Sound Reporting: The NPR Guide to Audio Journalism and Production
- Author: Jonathan Kern
- Language: English
- Genre: Non-fiction
- Publisher: University of Chicago
- Publication date: 2008
- Publication place: United States

= Sound Reporting =

2008 book by Jonathan Kern

Sound Reporting: The NPR Guide to Audio Journalism and Production is a 2008 book by Jonathan Kern published by the University of Chicago. It concerns National Public Radio.

==Background==
At the time of publication the author was employed by NPR as a trainer; he previously worked as an executive producer of All Things Considered.

==Contents==
Rob Quicke of William Paterson University stated that the book's coverage extends to all "[aspects] of audio production and journalism". The book has eighteen chapters and 382 pages total.

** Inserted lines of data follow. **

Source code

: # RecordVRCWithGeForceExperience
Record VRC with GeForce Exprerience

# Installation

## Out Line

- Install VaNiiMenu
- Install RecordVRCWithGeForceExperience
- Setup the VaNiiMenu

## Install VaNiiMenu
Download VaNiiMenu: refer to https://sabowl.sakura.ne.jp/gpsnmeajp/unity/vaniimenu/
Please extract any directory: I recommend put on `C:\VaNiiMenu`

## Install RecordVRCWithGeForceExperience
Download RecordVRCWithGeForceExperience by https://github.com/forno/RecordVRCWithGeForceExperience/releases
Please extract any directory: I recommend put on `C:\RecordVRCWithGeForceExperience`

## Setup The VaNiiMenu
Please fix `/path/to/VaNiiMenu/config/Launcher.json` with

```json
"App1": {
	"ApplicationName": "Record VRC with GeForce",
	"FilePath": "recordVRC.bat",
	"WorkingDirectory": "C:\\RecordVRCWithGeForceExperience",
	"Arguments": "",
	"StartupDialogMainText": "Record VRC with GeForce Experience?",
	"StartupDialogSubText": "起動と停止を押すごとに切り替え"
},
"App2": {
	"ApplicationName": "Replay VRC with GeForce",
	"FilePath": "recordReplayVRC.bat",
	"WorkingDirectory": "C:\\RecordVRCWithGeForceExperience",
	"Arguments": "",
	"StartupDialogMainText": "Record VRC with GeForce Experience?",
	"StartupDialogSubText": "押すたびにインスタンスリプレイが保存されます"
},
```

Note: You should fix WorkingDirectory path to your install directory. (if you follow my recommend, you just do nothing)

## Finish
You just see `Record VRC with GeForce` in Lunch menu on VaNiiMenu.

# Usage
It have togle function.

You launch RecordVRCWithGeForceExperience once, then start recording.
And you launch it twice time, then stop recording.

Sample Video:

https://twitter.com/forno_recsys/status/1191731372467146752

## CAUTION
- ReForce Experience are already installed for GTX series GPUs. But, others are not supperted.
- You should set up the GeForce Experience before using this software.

The initial portion has five chapters: "Sound & Stories," "Fairness," "Writing for Broadcast," "Reporting," and "Field of Producing." The latter part includes chapters about the directing, editing, and production processes and making commentary. The final chapter discusses changes in the radio process due to the introduction of digital technology.

==Reception==
Donna Seaman of Booklist wrote that the book is "Comprehensive and lucid".

Quicke stated that he "highly recommended" the book.